But now it seems that things are different, and the user experience can actually affect the effectiveness of the architecture. For example, when something goes wrong, you can go back in time to what went wrong in the planning process, as Devin does.

Can you talk about the importance of user experience in agents or LLMs? Also, what are some interesting developments that you find interesting?

Harrison Chase: User experience is very important today because LLMs are not perfect and often go wrong. The chat mode is particularly effective, allowing users to see the model's reactions in real-time and correct mistakes or ask for details in a timely manner. Although this model has become mainstream, its limitation is that it still requires continuous feedback from users, and is more of an "assistant" experience.

Reducing user involvement and allowing AI to automate more tasks would be a game-changer.

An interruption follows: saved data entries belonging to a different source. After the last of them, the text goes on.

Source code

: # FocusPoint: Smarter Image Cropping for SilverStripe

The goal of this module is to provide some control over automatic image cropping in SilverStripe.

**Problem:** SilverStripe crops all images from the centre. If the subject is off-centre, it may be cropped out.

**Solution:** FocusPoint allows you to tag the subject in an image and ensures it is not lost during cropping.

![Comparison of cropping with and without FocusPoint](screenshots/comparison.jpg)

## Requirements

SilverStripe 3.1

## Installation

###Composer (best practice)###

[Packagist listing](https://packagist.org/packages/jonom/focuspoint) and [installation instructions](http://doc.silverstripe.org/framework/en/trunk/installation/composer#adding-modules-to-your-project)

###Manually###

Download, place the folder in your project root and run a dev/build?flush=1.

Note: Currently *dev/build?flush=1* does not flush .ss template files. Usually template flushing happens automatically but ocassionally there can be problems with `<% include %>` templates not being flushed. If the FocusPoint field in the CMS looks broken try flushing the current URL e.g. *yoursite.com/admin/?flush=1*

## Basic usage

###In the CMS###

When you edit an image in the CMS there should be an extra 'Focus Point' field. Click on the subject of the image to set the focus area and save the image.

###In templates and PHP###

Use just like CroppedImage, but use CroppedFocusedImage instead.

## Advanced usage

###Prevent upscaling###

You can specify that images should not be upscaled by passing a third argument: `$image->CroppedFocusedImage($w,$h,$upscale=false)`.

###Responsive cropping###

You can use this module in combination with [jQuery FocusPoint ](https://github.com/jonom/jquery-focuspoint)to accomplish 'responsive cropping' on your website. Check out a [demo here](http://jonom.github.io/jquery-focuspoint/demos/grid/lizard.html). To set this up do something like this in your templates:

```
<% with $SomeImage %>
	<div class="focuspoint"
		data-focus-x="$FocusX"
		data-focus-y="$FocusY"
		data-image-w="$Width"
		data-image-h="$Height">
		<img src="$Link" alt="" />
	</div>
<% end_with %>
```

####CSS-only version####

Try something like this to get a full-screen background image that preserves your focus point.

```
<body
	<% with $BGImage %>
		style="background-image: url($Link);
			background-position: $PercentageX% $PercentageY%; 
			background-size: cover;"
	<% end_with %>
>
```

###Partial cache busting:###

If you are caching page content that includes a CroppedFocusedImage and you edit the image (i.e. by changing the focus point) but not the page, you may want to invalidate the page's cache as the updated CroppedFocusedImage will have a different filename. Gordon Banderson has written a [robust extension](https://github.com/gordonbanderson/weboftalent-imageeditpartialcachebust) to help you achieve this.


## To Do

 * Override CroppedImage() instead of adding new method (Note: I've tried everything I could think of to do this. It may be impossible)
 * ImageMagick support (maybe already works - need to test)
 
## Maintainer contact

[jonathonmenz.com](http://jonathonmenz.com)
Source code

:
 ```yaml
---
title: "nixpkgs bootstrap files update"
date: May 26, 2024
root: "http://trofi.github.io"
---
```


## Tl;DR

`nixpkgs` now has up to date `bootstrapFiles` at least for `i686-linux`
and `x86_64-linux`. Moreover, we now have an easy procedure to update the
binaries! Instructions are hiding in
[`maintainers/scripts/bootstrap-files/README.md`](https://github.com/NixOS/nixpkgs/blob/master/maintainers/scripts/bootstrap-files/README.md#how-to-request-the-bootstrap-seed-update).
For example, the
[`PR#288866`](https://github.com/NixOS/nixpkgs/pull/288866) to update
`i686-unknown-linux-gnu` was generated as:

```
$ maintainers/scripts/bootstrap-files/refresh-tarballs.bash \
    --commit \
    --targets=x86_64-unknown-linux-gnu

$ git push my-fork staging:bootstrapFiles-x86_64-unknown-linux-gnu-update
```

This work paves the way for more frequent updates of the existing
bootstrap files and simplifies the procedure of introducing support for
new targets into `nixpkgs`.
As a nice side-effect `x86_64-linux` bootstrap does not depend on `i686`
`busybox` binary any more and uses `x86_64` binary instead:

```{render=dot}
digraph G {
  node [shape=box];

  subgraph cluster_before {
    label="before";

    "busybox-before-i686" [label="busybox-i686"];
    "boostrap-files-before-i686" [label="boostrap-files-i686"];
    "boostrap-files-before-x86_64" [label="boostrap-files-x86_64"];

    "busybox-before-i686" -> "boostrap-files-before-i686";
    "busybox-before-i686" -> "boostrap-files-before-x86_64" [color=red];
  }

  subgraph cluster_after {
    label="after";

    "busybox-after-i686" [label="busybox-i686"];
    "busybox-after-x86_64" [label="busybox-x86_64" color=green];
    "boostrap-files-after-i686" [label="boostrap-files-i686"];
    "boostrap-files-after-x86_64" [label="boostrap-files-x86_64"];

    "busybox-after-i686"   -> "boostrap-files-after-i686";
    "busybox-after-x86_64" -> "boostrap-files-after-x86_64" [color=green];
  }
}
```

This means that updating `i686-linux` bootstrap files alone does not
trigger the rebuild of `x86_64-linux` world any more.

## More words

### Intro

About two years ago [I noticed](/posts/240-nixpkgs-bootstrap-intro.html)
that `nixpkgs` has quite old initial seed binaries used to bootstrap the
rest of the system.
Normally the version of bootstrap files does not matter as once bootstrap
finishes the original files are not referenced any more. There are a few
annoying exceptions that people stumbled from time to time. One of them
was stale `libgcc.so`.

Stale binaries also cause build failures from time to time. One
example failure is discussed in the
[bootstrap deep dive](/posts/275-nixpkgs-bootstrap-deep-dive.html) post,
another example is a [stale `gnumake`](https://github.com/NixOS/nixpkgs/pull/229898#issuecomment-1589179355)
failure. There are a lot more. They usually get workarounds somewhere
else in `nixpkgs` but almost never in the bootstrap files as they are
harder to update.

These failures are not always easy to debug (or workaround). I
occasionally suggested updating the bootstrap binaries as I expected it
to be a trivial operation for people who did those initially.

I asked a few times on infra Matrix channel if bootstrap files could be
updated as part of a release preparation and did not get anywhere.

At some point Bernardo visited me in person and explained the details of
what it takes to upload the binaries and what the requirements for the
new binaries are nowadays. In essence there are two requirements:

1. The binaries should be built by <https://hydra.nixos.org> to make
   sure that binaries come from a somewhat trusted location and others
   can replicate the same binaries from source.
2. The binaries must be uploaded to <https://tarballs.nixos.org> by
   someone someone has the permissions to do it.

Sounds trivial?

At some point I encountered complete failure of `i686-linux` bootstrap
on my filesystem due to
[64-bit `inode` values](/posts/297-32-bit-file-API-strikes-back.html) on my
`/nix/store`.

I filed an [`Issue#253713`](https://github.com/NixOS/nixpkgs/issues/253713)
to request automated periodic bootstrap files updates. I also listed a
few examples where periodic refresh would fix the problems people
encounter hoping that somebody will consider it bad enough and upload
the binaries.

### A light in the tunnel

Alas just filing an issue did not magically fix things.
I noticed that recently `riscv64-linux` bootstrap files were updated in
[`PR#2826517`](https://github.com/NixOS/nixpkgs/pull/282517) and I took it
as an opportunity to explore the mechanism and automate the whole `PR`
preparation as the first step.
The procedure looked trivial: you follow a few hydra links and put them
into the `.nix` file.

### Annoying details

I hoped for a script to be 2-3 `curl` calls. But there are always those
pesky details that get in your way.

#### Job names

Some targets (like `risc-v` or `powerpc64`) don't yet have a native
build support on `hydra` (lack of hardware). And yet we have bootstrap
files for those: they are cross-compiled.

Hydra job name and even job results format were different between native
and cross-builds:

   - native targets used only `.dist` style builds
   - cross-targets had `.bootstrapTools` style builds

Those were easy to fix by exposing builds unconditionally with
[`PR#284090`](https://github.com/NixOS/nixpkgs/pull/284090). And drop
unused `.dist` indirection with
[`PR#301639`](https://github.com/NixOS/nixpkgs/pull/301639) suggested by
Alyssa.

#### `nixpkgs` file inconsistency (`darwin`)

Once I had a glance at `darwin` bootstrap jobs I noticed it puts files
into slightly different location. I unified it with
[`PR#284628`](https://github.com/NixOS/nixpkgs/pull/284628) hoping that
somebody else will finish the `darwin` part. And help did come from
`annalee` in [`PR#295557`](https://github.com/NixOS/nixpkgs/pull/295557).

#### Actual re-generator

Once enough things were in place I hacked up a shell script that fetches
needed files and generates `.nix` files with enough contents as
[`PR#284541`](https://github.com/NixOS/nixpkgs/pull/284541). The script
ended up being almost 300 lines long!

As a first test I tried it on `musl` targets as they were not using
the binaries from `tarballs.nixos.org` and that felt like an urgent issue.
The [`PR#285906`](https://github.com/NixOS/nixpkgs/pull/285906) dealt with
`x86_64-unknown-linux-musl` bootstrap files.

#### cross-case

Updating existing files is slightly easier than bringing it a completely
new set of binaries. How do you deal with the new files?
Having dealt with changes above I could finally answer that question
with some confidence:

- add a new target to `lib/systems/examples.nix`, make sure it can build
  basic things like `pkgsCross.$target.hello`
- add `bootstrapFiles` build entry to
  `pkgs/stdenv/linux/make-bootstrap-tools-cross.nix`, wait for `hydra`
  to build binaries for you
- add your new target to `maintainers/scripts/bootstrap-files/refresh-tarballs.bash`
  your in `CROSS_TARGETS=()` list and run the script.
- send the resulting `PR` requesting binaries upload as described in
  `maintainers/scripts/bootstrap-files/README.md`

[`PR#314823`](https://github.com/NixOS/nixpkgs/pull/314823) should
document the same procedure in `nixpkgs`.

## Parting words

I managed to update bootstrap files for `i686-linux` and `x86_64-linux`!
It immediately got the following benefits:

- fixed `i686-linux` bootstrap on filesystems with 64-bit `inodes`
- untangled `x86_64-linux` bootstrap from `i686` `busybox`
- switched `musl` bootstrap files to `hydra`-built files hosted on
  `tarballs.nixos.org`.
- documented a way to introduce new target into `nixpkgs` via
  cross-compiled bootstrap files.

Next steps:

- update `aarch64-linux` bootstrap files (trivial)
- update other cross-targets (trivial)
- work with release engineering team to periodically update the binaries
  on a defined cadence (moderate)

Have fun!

However, finding the right balance between automation and user engagement is a challenge. Some interesting ideas are trying to solve this problem. For example, create an agent transparency list to give users a clear view of each step the AI performs. If a step goes wrong, the user can directly backtrack and adjust the instruction.

Another innovative idea is to introduce an "inbox" experience where agents run in parallel in the background, alerting the user when human help is needed, just like sending an email, so that the user can step in at the right time without having to monitor the whole process.

In terms of collaboration, the agent can draft the document first, and the user can provide feedback as a reviewer. The real-time interactive experience is also engaging.

For example, when a user is commenting, the agent is able to fix the problem immediately, just like in Google Docs. This interaction enhances the user experience and makes AI a truly effective work partner.

Pat Grady: It's really interesting that you mentioned about how agents learn from interactions. If I have to give the same feedback over and over again every time, the experience becomes terrible, right? How can the system improve this feedback mechanism?

Harrison Chase: Definitely! If we keep giving the agent the same feedback, and it doesn't improve, it will undoubtedly be frustrating. Therefore, the architecture of the system needs to be able to learn from this feedback, not only to fix the current problem, but also to gain experience and avoid future recurrence.

While it's still early days, we've spent a lot of time thinking about these issues and believe that as technology advances, Intelliers will become more and more "smart", resulting in a smoother user experience.

Make beer even better

Sonya Huang: In the last six months, there has been significant progress in the field of agents. Princeton's research shows that their agents solve 12.5% of GitHub issues, compared to 3.8% when relying on retrieval enhanced builds (RAGs).

Despite the progress, 12.5% is still not enough to replace an intern. What stage do you think the development of agents has reached? Can they be reliably deployed in a customer-facing environment?

Harrison Chase: Yes, SWE agents are relatively versatile and can handle a wide range of GitHub issues. The reliability of the custom agent, while not "99.999%", is sufficient for use in a production environment. For example, Elastic's agents have been applied in several projects. While I don't have specific reliability data, they are reliable enough to go live. General-purpose agents face greater challenges and require longer context windows and better inference capabilities for widespread application.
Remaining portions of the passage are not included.